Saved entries
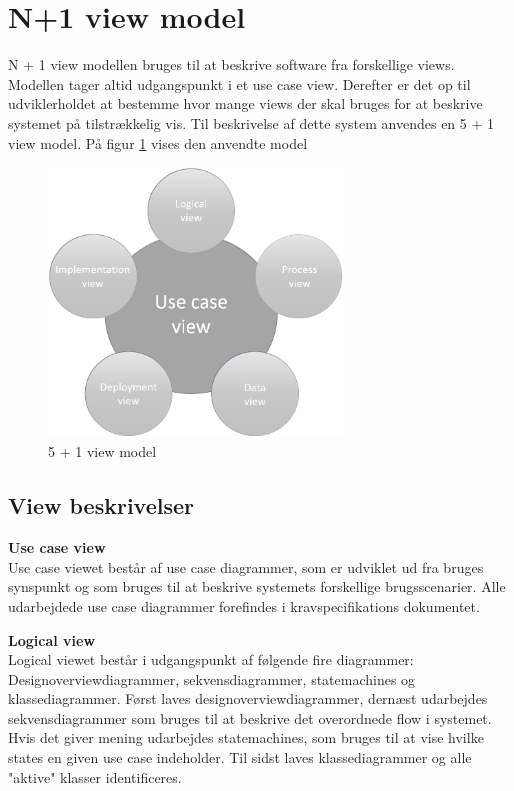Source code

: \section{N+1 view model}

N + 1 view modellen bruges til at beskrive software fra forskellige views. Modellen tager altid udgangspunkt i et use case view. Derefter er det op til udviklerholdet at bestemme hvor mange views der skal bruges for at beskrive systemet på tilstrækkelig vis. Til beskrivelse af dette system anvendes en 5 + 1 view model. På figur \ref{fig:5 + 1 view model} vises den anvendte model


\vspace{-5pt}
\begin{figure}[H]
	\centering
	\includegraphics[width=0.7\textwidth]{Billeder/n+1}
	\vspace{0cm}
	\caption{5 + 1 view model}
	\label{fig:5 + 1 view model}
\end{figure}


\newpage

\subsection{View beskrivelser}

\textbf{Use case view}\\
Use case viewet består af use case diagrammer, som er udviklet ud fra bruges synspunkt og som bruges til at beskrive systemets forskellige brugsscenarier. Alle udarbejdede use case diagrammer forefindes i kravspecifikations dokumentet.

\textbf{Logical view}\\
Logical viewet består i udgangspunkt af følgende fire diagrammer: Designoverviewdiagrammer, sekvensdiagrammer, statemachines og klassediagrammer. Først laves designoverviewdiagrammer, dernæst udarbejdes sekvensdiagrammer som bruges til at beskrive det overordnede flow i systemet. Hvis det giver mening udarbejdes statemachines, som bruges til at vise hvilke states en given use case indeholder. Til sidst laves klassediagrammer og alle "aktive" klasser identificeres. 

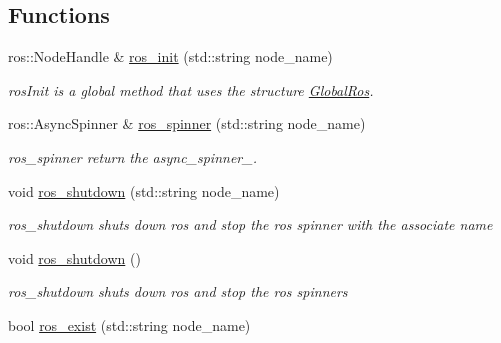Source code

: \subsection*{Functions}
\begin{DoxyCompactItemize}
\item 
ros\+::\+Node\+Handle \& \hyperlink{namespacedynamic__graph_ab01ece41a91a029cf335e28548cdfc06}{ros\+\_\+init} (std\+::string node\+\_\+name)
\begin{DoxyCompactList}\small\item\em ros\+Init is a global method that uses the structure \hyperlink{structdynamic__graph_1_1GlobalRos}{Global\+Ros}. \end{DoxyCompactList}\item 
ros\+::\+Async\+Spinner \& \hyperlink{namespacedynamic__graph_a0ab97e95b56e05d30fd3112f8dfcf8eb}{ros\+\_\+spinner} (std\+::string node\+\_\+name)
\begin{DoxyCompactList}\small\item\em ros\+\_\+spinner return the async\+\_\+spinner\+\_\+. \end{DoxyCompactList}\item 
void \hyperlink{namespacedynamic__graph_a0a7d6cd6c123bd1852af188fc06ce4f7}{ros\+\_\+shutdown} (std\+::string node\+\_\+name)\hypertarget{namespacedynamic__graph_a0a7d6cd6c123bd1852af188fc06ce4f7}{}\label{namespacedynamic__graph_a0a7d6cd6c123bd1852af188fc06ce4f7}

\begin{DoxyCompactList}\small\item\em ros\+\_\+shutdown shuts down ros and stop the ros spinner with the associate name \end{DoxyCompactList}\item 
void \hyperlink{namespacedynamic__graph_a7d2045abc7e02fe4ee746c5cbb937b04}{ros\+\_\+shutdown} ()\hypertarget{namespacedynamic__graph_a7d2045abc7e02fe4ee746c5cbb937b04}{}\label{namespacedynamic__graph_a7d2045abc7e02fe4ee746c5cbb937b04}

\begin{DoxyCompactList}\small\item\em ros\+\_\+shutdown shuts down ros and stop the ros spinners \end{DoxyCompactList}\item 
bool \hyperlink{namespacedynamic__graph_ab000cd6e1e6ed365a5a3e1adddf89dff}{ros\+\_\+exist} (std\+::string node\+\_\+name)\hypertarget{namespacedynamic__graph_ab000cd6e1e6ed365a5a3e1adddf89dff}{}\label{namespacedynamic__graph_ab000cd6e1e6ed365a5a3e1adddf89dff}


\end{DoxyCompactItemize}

...

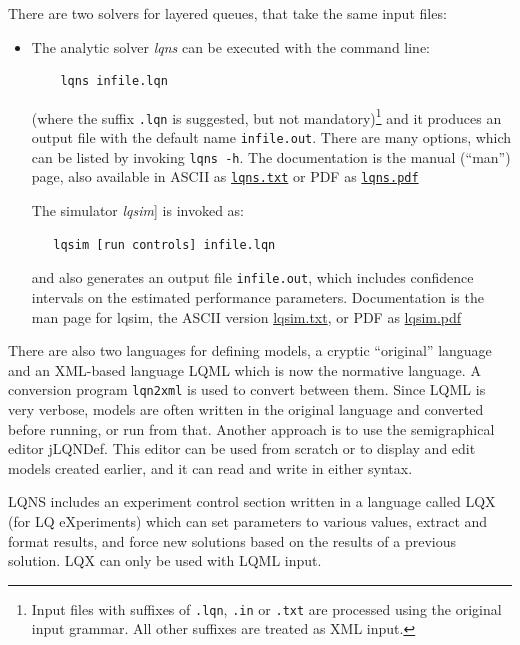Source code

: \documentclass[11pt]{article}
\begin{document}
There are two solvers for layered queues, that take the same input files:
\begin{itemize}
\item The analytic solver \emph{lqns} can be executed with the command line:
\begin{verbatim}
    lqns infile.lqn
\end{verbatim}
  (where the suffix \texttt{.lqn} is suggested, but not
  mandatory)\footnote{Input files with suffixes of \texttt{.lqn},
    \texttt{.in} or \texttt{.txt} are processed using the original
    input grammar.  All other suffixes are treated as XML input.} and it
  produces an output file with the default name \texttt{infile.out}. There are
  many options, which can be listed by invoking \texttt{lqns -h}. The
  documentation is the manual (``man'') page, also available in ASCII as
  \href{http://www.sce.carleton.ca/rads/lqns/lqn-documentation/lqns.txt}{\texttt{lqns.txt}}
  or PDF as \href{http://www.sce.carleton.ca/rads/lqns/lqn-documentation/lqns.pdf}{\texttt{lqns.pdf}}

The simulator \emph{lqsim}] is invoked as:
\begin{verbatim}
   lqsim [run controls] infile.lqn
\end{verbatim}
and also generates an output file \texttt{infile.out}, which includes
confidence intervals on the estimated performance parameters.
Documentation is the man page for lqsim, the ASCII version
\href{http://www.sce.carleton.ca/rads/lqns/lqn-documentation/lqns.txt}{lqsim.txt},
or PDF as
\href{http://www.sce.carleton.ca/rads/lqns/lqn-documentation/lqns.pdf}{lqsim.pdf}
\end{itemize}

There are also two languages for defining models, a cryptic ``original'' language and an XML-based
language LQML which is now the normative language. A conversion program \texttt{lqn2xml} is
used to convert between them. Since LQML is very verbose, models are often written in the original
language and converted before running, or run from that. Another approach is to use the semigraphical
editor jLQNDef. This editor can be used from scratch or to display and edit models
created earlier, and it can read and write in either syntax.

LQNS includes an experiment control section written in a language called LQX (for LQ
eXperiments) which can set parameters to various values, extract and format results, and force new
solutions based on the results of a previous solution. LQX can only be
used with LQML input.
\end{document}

**Your instructions**
Show, from the entries above, every line that includes the string "emph".

**Solution for this problem**
\item The analytic solver \emph{lqns} can be executed with the command line:
The simulator \emph{lqsim}] is invoked as:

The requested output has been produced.